Fiyatlar yüzde 10 düşsün
Okul kantinlerinde her eğitim öğretim yılının başında Kantinciler Odası tarafından belirlenen fiyatlar üst sınır olarak kabul ediliyor ve satışlar bu fiyatlara göre yapılıyor. İzmir’deki okul müdürleri de kantinlerdeki fiyatların yüzde 10 oranında düşürülmesi ile öğrencilerin mağduriyetlerinin ortadan kalkabileceğini söyledi. Pek çoğu günlük 5 lira okul harçlığı alan öğrenciler yetmeyen harçlıkları sebebi ile çoğu zaman yemek yemiyor.
Standartlara uyuyoruz
Kantinlerde satılan ürünlere standart getirdiklerini, ulusal gıda kodeksine uygun ürünleri kullandıklarını vurgulayan Rasim Topçu ise, “Biz ürünlerimizi daha ucuz olması için toplu pazarlıkla alıyoruz. Bazı okulların karşısındaki tüpçü, elektrikçi bile öğrencilere yiyecek içecek satıyor. Biz ayranı 75 kuruşa satıyoruz. Bu dükkanlar ise ayranı 50 kuruşa satıyorlar. Bunlarla nasıl rekabet edelim” şeklinde konuştu.

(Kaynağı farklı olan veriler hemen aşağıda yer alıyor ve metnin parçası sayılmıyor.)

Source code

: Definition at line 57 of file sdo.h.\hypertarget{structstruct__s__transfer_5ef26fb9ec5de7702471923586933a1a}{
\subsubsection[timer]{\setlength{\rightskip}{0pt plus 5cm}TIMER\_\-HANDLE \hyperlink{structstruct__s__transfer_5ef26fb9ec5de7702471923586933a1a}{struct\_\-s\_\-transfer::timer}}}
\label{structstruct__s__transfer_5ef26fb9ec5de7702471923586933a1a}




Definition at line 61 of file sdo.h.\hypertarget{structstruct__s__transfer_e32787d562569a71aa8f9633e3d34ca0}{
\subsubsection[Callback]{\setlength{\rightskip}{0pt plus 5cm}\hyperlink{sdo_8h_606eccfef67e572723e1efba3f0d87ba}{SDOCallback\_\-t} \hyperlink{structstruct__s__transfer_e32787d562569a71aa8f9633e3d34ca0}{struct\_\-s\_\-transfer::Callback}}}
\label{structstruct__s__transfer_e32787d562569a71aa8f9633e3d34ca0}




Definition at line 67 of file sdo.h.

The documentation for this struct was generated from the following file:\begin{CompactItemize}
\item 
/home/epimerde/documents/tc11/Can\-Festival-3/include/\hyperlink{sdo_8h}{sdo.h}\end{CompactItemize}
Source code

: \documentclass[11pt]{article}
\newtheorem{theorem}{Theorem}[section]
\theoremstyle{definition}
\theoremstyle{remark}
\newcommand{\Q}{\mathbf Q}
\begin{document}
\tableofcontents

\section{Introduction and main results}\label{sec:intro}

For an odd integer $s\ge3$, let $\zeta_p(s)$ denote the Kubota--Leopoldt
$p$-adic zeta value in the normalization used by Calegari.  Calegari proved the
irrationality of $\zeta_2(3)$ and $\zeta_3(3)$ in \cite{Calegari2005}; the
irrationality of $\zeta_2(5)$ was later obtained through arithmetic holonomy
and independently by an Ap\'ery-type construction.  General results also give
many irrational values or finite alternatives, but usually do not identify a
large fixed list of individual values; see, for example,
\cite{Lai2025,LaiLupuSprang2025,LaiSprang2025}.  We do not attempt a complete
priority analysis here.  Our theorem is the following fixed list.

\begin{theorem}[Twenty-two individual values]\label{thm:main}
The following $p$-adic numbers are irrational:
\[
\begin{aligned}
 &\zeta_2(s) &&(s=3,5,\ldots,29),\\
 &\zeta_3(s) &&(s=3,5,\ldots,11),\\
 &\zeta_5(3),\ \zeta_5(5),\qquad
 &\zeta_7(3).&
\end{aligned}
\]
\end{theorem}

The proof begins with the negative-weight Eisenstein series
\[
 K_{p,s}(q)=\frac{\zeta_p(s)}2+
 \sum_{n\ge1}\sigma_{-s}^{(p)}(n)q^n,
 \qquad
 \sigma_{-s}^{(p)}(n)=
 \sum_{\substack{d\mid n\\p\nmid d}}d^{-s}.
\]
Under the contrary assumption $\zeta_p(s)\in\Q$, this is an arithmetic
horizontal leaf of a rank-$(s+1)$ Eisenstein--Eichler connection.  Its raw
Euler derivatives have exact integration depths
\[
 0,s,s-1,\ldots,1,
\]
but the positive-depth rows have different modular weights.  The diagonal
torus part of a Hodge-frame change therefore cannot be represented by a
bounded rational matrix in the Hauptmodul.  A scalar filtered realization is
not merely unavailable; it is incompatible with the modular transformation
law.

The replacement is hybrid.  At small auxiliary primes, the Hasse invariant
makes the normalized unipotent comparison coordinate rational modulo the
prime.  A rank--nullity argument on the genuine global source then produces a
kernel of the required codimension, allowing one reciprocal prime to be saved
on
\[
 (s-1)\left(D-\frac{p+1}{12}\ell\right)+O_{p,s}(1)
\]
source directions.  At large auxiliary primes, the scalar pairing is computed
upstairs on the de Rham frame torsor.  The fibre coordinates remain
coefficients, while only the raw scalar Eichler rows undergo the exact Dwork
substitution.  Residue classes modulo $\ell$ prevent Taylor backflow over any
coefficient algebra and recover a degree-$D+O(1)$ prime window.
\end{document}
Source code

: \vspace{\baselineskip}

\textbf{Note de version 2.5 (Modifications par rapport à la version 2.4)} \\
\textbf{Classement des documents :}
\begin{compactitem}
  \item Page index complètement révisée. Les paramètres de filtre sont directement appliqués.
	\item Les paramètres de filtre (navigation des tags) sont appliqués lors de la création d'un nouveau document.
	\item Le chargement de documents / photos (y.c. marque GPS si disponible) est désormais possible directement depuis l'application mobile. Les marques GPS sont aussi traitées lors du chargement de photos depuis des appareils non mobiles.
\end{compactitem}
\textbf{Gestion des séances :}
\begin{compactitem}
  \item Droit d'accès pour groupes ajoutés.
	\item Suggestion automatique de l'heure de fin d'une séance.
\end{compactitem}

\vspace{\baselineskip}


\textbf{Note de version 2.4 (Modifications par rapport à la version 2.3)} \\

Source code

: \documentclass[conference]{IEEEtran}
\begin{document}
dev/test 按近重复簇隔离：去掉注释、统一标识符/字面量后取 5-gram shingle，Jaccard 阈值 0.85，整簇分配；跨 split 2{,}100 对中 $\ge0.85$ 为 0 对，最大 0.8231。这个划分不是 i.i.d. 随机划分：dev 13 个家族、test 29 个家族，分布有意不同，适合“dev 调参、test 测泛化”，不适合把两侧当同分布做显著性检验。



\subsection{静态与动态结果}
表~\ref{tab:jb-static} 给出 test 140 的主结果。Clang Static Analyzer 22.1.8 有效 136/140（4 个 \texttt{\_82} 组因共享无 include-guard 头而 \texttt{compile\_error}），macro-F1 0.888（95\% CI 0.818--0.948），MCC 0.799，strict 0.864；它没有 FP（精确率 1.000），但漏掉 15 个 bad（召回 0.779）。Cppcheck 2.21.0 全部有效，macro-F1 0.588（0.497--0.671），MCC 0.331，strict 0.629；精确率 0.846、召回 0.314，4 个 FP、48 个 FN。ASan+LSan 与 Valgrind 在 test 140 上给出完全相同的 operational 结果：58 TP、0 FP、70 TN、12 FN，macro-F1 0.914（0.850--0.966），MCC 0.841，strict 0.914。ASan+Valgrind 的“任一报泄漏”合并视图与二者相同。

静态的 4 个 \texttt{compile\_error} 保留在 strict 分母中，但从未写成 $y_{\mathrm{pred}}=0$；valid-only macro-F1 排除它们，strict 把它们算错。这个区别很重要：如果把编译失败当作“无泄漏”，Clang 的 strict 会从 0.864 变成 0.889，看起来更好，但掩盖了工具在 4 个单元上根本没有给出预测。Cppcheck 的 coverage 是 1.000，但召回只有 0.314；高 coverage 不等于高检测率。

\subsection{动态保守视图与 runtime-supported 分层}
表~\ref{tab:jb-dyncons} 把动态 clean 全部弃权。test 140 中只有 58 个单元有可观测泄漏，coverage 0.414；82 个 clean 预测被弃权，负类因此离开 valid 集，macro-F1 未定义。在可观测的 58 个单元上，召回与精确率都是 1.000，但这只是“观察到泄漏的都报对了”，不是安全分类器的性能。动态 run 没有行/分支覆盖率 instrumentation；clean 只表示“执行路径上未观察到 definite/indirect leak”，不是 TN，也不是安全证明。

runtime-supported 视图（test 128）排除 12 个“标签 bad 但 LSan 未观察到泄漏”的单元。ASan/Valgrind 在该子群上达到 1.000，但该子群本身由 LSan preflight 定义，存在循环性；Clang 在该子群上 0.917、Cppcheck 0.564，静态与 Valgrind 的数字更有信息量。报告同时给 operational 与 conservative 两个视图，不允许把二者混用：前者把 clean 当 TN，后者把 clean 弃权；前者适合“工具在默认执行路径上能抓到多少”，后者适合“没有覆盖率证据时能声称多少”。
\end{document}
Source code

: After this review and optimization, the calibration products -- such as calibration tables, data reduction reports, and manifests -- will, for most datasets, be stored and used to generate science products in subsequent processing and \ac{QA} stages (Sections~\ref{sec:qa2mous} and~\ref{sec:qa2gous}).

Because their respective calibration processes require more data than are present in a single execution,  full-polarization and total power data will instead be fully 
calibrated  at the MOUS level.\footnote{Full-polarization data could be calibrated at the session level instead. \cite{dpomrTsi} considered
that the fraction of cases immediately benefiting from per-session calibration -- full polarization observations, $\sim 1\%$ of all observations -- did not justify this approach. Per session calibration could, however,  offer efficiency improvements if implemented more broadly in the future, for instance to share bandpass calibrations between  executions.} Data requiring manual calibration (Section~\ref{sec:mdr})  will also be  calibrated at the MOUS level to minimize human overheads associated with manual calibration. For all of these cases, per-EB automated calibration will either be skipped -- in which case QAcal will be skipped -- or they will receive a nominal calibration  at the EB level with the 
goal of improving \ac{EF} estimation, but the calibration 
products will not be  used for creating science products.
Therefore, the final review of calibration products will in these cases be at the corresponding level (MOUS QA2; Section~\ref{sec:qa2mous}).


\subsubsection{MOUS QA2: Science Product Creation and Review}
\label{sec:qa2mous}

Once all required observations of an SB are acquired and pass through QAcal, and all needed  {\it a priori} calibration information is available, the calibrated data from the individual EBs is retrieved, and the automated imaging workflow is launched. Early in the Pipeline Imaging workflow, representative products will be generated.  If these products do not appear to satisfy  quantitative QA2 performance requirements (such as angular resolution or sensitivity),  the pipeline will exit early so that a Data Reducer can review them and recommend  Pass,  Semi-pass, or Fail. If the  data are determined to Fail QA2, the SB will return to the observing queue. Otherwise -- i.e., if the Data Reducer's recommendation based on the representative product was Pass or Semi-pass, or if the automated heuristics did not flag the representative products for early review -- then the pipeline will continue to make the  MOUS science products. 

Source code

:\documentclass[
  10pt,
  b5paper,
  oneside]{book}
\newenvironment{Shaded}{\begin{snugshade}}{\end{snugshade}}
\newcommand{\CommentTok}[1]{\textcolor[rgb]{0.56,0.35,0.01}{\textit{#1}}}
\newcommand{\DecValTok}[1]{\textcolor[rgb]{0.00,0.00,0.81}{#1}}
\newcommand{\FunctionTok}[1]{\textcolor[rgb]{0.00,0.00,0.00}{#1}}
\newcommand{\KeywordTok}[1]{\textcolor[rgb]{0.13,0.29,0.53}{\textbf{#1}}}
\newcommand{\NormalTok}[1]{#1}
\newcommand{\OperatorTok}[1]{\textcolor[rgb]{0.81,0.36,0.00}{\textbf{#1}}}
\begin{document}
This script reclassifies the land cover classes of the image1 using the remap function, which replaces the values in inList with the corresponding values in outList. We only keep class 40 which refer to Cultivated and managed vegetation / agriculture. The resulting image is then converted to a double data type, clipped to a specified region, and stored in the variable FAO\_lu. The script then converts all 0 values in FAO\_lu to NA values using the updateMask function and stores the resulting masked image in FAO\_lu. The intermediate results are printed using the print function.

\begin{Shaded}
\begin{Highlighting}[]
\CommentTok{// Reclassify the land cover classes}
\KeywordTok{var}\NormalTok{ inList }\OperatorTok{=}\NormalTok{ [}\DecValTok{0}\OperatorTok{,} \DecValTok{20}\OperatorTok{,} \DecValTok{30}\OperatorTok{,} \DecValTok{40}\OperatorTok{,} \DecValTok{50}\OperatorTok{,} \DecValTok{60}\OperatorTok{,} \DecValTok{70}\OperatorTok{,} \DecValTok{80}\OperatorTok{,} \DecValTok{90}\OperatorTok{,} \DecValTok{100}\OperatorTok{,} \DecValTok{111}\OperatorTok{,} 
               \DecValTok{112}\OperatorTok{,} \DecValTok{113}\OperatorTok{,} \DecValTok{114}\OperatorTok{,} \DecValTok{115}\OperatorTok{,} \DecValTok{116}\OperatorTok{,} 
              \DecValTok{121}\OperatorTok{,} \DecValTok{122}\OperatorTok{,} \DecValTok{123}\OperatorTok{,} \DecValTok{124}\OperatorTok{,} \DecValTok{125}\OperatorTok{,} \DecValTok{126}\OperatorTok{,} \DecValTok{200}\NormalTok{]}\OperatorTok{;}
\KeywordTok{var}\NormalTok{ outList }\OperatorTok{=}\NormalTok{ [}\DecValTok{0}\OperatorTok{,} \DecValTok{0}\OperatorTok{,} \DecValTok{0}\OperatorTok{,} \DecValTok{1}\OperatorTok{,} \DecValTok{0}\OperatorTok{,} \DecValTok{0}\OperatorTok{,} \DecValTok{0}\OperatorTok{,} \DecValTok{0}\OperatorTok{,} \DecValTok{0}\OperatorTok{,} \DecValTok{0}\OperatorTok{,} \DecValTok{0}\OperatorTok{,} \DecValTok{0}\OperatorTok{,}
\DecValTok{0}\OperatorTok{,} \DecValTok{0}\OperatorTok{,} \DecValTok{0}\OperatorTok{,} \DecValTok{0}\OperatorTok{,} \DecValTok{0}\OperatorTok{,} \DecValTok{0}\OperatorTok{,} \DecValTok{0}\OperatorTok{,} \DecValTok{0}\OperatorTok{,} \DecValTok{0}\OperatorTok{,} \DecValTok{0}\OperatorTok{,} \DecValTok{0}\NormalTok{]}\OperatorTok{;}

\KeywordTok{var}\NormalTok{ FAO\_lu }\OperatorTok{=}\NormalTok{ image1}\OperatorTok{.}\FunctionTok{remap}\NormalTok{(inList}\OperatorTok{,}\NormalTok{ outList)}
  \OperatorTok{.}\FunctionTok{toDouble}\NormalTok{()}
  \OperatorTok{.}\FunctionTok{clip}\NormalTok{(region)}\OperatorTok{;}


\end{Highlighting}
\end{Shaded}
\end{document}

Kantincilerin kar marjını en düşük seviyede belirlediklerini ifade eden Rasim Topçu, “Kantinciler 10 ay eleman istihdam ediyor ve kira ödüyorlar. Zaten bayram, hafta sonu derken çalıştığımız zaman aralığı daralıyor” diye konuştu.
Ucuz gıda büyük risk
Son düzenleme ile sosis, sucuk gibi ürünlere katkı maddesi koyulmasına izin verildiğini; fakat bunun sınırlandırılmadığını hatırlatan Rasim Topçu, bu ürünlerin içinde et bulmakta bile zorlandıklarının altını çizerek, “Kalitenin maliyeti olur. Biz iyi hizmetle buralara geldik. Ucuz gıda satmak çok büyük risk. Havra Sokağı’nda kilosu 3 liraya da sosis, salam satılıyor. Bunları alırsak sandviçi 75 kuruşa da satarız; ama vicdanımız el vermez. Eğer böyle yaparsak toplu gıda zehirlenmeleri olur. Anadolu’da yaşanan zehirlenmelerden sonra daha da dikkatli olmaya başladık. Biz sokaktaki seyyar satıcı değiliz ki. Okul önlerindeki denetimsiz gıda satıcılarından korkuyoruz. Bizler çalıştırdığımız elemanları sağlık kontrolünden geçiriyoruz ve sattığımız ürünü ibraz etmek zorundayız” diye belirtti.